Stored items
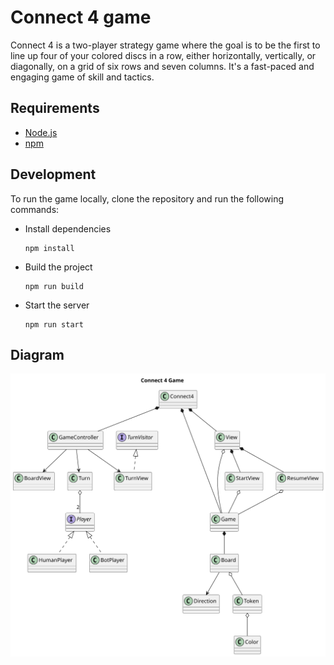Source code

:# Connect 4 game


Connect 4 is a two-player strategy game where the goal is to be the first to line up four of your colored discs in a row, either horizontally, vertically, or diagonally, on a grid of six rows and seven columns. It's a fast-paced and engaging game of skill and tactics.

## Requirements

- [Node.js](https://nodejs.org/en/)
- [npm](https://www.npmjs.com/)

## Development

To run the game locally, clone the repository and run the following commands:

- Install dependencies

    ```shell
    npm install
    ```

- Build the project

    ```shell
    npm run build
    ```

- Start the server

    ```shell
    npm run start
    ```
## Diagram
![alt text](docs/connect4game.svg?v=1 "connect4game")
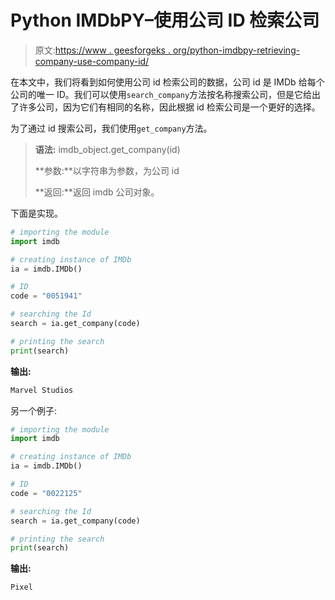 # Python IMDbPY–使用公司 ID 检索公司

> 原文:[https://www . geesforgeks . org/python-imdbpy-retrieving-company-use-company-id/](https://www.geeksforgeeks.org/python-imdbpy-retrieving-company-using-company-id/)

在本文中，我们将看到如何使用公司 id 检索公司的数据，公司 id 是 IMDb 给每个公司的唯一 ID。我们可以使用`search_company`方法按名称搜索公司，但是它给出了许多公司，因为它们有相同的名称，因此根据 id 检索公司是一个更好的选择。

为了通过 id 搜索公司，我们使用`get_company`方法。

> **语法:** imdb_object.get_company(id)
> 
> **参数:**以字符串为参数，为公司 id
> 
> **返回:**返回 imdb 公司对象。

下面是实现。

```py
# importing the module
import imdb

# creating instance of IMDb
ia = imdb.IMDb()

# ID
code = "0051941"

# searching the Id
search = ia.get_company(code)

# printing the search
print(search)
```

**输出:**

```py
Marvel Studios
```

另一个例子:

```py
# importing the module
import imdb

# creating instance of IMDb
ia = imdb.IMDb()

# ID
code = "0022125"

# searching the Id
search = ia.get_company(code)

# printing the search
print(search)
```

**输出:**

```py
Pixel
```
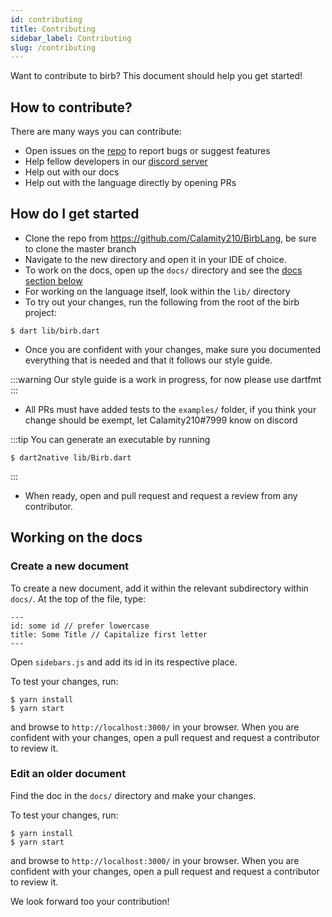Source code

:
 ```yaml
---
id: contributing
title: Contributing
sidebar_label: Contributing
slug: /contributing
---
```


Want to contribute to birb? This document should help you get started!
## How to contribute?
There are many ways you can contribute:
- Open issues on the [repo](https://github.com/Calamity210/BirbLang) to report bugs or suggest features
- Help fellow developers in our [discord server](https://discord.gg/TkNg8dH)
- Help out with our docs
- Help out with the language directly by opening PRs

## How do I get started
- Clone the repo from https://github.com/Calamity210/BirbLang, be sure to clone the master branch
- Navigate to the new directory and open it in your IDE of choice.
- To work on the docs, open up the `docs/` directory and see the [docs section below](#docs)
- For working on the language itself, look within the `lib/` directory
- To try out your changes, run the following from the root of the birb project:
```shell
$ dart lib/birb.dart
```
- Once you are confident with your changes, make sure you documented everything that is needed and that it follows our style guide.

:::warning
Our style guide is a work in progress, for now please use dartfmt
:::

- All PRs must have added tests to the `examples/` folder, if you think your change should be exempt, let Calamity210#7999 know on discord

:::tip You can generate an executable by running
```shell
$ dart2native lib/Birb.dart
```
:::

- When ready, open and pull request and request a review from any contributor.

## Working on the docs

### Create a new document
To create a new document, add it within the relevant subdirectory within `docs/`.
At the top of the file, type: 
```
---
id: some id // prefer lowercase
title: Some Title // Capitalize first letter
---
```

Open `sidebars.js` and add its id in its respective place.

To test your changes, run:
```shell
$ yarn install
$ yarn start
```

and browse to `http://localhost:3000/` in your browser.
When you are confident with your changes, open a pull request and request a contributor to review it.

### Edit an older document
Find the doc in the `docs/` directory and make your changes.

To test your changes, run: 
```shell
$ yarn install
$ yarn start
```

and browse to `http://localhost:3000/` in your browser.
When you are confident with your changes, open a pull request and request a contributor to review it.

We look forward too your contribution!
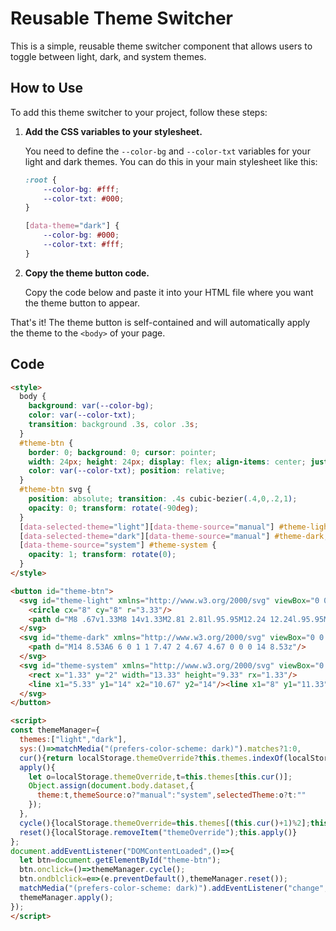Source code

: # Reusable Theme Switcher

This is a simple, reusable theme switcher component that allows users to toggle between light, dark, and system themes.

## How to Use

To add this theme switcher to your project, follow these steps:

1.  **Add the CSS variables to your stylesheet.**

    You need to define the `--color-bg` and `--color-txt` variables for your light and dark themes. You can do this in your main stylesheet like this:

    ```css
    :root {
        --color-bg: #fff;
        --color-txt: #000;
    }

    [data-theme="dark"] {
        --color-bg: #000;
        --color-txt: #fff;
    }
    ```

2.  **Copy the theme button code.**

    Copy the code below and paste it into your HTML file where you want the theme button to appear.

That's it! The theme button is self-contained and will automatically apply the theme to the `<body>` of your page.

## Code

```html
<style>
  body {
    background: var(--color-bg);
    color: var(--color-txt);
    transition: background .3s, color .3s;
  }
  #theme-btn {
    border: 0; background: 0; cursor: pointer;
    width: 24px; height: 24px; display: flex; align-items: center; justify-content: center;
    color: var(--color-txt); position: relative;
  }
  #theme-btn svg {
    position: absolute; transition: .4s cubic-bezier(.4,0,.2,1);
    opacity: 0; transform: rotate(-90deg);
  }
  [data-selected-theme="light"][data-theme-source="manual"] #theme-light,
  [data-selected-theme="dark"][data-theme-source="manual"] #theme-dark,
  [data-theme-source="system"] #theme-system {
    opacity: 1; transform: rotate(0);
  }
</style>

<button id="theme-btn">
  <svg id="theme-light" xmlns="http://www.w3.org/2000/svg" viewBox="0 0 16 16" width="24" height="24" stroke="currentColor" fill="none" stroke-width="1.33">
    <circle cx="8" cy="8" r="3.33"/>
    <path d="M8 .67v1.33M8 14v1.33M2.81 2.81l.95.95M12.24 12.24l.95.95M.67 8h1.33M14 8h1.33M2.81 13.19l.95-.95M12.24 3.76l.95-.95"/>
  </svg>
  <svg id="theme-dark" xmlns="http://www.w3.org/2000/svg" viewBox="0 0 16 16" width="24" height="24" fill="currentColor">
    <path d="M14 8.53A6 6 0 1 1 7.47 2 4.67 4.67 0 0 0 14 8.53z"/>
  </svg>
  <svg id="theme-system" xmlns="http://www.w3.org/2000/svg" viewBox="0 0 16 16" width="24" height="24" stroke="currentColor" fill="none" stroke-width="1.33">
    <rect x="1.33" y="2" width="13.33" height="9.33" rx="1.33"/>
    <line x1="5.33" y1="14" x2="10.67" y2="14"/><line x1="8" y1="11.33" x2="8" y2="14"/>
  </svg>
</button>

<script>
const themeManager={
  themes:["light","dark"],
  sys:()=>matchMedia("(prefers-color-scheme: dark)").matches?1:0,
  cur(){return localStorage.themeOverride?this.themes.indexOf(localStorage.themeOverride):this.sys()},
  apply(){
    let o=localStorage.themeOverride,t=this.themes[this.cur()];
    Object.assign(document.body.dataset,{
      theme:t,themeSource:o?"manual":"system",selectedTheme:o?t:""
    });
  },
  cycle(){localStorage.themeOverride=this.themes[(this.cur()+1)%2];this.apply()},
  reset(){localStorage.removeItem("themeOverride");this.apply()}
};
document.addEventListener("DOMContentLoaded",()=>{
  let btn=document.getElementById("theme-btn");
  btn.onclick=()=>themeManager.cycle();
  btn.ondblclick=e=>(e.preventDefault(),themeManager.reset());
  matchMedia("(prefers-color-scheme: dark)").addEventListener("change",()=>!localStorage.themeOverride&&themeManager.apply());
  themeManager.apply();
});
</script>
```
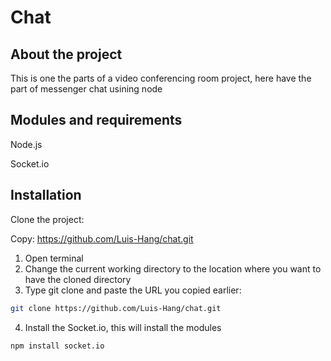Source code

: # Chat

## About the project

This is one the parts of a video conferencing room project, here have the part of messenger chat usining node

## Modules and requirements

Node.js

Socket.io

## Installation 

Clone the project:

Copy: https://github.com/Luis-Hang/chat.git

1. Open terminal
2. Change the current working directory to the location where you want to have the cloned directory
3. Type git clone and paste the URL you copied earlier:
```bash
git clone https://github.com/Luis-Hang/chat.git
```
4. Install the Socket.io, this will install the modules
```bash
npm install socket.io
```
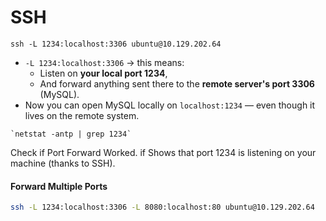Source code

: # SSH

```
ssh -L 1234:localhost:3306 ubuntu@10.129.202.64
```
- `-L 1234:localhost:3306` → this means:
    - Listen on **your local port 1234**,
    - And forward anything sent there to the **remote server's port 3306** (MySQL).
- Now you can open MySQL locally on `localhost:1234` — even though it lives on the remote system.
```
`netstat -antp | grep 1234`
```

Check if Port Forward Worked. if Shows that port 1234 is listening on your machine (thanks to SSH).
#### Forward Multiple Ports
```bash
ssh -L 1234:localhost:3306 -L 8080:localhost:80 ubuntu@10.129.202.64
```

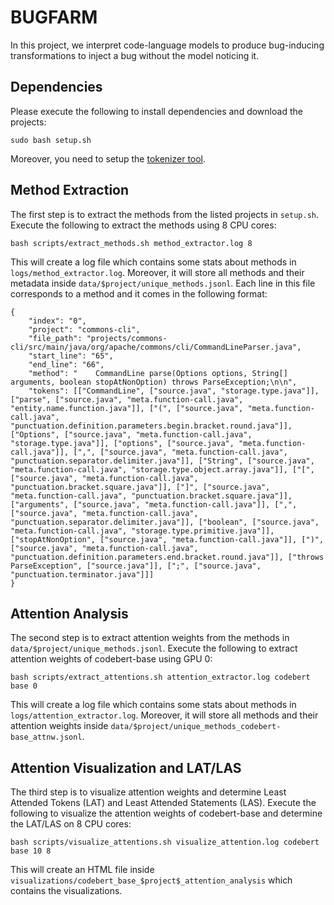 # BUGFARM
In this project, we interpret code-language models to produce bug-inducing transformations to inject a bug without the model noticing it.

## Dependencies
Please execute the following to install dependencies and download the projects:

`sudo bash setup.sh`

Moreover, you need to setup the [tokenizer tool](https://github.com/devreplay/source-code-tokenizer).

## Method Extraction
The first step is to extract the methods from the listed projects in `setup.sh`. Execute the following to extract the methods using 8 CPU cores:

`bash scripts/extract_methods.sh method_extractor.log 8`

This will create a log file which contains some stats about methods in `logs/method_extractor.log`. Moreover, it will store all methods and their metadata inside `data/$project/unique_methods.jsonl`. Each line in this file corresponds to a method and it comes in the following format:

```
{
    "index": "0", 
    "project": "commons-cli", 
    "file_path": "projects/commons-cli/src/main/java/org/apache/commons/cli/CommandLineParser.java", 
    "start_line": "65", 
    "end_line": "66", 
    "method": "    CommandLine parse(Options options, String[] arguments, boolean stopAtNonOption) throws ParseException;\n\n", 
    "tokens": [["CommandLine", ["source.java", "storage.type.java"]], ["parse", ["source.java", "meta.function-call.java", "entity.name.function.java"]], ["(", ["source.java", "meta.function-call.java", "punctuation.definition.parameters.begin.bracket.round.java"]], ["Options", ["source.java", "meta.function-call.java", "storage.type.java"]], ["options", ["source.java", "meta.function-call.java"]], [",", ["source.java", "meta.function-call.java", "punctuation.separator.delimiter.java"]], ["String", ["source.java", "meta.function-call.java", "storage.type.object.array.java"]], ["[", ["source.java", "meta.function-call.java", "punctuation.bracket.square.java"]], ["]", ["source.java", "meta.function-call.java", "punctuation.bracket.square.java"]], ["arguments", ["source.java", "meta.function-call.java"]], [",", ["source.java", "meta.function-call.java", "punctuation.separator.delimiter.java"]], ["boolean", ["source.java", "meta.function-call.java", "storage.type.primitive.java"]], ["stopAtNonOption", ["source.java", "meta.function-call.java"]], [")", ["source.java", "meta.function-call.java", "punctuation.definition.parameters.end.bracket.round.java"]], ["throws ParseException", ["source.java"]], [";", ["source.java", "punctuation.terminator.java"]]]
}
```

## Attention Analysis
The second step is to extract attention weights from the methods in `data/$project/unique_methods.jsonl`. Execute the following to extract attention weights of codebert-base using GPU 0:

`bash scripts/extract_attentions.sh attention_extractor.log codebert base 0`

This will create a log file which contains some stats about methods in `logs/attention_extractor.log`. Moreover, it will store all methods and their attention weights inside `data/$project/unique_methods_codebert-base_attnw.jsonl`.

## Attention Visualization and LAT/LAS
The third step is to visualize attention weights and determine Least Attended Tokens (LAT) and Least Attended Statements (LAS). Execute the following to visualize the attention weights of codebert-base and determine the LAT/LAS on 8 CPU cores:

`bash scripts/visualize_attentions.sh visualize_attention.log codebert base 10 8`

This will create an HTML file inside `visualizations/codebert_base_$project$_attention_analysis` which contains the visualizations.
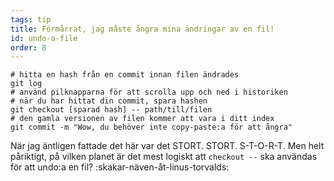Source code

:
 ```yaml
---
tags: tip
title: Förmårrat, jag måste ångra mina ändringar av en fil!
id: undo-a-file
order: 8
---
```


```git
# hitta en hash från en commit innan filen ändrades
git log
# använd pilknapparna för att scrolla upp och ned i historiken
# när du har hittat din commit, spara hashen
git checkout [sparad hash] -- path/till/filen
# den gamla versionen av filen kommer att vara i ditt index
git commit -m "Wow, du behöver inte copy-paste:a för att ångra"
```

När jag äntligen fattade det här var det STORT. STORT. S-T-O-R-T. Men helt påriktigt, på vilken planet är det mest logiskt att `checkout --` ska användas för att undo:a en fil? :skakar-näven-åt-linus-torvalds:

*What the task asks*
Filter the records above and copy every line that contains the word "scheme".

*Written answer*
  sys:()=>matchMedia("(prefers-color-scheme: dark)").matches?1:0,
  matchMedia("(prefers-color-scheme: dark)").addEventListener("change",()=>!localStorage.themeOverride&&themeManager.apply());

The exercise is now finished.